We estimated PUFA intake by linking responses from the FFQ (i.e., grams per day for each line item) with nutrient values available in the U.S. Department of Agriculture databases for ω-3 and ω-6 PUFAs [48]. The following PUFAs were estimated: (1) ω-3 fatty acids, including alpha-linolenic acid (ALA), docosapentaenoic acid (DPA), docosahexaenoic acid (DHA), eicosapentaenoic acid (EPA); and (2) ω-6 fatty acids, including linoleic acid (LA) and arachidonic acid (AA). An estimate of total PUFA intake was calculated by combining all individual fatty acids. Additionally, an estimate of total ω-3 and ω-6 fatty acids was obtained by summing each individual fatty acid within category (e.g., total ω-3=ALA + DPA + DHA + EPA). We also examined fish/seafood intake according to the items recorded in the FFQ: (1) tuna, tuna salad, tuna casserole; (2) shell fish (shrimp, lobster, crab, oysters, etc.); and (3) other fish (either broiled/baked).
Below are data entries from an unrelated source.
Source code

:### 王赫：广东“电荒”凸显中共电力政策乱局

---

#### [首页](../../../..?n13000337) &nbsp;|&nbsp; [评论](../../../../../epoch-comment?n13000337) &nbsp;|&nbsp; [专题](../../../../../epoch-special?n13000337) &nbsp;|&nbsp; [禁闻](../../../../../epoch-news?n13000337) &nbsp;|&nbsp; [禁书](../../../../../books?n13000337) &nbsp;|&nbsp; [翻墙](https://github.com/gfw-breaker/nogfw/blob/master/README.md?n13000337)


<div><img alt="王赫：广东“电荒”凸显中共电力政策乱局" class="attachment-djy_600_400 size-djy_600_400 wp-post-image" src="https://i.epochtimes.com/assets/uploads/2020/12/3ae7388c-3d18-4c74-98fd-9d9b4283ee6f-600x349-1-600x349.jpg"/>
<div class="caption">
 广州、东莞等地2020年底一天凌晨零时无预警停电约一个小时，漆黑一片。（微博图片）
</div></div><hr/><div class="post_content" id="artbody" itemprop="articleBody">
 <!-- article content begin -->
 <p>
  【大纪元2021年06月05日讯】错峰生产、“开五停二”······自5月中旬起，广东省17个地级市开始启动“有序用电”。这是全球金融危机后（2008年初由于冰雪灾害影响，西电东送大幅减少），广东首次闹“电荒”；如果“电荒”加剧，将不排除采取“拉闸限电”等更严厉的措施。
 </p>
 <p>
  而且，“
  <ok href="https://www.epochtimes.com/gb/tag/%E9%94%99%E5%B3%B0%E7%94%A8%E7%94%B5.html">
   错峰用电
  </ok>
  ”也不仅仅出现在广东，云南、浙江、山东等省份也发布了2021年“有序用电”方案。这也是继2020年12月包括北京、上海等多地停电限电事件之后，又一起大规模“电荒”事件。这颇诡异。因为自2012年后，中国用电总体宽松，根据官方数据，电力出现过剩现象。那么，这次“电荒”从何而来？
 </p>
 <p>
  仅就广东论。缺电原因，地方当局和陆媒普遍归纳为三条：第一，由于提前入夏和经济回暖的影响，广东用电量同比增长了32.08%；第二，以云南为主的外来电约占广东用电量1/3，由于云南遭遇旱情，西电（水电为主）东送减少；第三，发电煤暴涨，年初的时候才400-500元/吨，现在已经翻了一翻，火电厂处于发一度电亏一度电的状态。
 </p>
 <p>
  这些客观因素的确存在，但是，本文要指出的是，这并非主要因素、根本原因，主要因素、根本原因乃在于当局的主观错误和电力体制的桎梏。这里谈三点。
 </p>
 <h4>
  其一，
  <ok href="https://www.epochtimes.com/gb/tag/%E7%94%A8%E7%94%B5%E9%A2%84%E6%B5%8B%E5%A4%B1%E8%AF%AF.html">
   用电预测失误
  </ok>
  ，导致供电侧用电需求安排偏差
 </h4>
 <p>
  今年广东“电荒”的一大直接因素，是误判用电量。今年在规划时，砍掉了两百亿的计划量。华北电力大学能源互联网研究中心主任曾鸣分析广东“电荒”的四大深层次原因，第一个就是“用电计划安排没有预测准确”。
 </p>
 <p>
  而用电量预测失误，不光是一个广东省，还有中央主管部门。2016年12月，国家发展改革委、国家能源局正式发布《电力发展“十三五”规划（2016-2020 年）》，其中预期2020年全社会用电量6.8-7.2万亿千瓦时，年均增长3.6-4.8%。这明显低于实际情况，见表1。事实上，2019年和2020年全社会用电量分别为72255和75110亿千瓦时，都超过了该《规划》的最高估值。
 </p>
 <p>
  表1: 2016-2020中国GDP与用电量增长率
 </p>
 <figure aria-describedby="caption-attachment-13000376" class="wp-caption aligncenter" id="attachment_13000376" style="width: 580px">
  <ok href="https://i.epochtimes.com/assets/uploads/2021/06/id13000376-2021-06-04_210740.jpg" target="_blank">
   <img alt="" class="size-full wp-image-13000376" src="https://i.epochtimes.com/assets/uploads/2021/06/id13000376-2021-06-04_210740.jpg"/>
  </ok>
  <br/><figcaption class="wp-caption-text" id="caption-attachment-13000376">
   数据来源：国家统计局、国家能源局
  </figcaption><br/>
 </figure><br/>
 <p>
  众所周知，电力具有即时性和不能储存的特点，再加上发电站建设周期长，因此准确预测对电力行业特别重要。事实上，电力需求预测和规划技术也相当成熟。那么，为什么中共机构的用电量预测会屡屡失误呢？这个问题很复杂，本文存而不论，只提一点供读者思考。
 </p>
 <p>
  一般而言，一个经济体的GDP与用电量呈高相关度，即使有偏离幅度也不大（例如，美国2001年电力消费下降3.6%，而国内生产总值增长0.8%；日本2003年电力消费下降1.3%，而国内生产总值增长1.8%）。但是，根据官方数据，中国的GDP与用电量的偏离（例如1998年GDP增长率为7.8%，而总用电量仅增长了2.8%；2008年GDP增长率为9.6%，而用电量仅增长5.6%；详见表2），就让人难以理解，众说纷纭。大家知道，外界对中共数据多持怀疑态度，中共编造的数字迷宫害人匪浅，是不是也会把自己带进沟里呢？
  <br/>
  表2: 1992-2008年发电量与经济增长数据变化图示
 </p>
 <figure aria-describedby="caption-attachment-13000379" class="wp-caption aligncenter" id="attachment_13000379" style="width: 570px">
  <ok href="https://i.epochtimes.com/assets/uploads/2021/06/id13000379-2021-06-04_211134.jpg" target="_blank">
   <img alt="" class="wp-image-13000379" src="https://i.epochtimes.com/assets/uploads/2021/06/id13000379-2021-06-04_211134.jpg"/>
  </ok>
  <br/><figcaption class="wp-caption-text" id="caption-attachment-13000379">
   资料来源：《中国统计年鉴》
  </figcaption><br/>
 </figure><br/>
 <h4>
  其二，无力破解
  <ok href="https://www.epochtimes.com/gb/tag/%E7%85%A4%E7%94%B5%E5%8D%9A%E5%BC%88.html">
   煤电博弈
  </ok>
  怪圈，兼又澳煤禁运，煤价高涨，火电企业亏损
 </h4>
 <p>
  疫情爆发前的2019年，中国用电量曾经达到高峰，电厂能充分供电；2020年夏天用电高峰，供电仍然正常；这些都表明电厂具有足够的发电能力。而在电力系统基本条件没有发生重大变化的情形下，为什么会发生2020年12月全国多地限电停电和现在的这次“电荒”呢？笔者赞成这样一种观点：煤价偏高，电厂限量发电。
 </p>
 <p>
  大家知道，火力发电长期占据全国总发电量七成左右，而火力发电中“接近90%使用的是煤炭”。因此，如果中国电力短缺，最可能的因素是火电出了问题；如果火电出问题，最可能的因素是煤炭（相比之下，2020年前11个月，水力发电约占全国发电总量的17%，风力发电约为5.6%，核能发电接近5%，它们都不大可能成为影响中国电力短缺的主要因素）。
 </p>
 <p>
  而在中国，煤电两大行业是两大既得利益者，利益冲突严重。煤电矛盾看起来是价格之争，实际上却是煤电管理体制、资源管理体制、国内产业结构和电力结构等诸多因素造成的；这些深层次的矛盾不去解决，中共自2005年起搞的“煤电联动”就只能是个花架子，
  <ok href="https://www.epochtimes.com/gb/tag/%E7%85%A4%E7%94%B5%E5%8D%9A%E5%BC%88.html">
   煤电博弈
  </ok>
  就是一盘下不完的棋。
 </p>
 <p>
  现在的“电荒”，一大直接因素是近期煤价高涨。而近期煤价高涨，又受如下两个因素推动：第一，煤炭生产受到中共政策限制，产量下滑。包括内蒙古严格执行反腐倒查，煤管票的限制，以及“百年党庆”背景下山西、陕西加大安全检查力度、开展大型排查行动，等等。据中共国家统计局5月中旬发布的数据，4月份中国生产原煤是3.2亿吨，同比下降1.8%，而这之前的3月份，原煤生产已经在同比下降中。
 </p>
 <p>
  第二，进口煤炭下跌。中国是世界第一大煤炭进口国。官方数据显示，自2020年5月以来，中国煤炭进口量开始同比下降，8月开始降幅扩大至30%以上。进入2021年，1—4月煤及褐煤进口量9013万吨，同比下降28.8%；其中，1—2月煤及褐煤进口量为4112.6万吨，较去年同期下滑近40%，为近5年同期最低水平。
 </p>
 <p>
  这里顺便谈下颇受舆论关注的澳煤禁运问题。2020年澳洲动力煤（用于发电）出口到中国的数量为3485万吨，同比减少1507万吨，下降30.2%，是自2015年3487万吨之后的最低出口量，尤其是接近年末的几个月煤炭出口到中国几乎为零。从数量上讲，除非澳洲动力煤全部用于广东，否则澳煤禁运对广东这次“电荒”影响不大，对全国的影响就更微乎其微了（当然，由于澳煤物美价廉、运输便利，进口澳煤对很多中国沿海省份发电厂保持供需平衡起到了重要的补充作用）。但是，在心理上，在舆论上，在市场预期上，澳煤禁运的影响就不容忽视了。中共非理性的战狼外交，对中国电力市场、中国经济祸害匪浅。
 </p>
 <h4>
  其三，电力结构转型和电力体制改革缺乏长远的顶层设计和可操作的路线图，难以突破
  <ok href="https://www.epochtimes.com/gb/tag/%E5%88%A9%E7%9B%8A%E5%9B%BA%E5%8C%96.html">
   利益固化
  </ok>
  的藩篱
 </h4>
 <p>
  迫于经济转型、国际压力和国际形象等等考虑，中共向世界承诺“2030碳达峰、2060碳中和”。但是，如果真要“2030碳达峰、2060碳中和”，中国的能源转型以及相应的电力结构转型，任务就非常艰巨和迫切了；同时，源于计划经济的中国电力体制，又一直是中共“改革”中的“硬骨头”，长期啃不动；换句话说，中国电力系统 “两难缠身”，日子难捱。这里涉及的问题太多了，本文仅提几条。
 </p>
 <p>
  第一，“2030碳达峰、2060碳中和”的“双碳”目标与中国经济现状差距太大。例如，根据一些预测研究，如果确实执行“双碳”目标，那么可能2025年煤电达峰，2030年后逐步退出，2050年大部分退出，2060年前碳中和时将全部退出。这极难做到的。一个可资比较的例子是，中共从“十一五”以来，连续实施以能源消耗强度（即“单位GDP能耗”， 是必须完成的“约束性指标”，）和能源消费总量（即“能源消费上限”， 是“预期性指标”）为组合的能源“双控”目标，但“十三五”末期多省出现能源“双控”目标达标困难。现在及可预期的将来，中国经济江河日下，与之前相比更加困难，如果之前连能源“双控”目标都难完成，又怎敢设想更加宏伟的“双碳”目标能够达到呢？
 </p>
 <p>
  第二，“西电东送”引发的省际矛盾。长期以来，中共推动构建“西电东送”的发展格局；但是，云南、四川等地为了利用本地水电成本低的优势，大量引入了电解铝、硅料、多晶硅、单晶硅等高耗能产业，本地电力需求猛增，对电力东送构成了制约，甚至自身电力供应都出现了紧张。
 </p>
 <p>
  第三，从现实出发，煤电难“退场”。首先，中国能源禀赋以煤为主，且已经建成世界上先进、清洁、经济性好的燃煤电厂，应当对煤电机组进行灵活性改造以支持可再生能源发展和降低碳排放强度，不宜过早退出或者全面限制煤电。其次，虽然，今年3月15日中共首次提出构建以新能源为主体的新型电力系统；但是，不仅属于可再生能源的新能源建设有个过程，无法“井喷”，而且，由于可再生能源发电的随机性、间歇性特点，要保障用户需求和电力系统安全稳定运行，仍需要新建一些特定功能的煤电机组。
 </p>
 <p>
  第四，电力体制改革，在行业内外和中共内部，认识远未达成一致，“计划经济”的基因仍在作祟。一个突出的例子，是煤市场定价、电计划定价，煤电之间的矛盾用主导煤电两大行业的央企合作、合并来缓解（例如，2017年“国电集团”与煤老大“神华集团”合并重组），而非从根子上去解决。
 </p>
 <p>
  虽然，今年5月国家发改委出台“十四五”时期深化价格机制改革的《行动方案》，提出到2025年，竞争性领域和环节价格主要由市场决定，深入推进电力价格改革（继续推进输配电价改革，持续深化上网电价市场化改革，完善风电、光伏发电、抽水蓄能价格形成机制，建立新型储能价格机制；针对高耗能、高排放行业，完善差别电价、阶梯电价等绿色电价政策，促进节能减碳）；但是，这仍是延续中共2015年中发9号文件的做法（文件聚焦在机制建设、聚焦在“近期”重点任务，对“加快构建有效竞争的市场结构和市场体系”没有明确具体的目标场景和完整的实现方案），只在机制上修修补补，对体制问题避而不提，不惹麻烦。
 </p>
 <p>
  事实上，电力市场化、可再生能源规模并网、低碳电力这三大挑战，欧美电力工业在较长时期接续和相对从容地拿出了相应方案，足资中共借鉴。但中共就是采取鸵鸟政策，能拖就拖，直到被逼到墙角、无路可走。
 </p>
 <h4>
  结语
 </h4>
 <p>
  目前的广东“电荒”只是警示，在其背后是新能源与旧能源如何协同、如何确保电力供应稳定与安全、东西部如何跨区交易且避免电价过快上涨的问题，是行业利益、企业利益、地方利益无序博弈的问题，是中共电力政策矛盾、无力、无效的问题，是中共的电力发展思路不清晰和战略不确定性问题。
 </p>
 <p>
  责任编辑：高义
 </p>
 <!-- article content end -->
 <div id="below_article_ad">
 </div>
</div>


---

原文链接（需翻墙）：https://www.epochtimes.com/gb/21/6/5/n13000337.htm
Total fish intake was calculated by summing each of the fish/seafood items recorded in the FFQ.
Statistical analyses
All analyses were conducted using SAS version 9.2 (SAS Institute, Cary, NC). Unconditional logistic regression was used to estimate odds ratios (ORs) and 95% confidence intervals (95%CI) for the association between PUFA intake and breast cancer risk. PUFA and fish/seafood intake were categorized as quartiles, according to the distribution among controls. Quartiles were selected over other methods of categorization (e.g., tertiles, quintiles, linear, splines) because the shape of the dose-response between exposure and breast cancer incidence was best represented using these cut-points. The relation between any of the PUFA and/or fish and breast cancer incidence was not strictly monotonic [49] thus linear trend tests were not conducted.
Interactions between total ω-3 and total ω-6 intake in association with breast cancer incidence were assessed on the additive (common referent) and multiplicative scales. Additive interaction was evaluated using relative excess risk due to interaction (RERI), with 95% CI [50]. Multiplicative interactions were evaluated by comparing nested models using the Likelihood Ratio Test (LRT) [49]. Total ω-3, total ω-6, and ω-3/ω-6 ratio were dichotomized at the median for use in the interaction models.
We also considered effect modification of the association between PUFA intake and breast cancer risk by: menopausal status (post- vs. pre-menopausal status); and dietary supplement use (yes/no). However, little or no heterogeneity was observed with either of these covariates (data not shown). We also considered potential heterogeneity across breast cancer subtypes, defined by hormone receptor status (any hormone receptor positive breast cancer vs. no hormone receptor positive breast cancer), by constructing polytomous regression models; however, no differences were observed across hormone receptor subtype (data not shown).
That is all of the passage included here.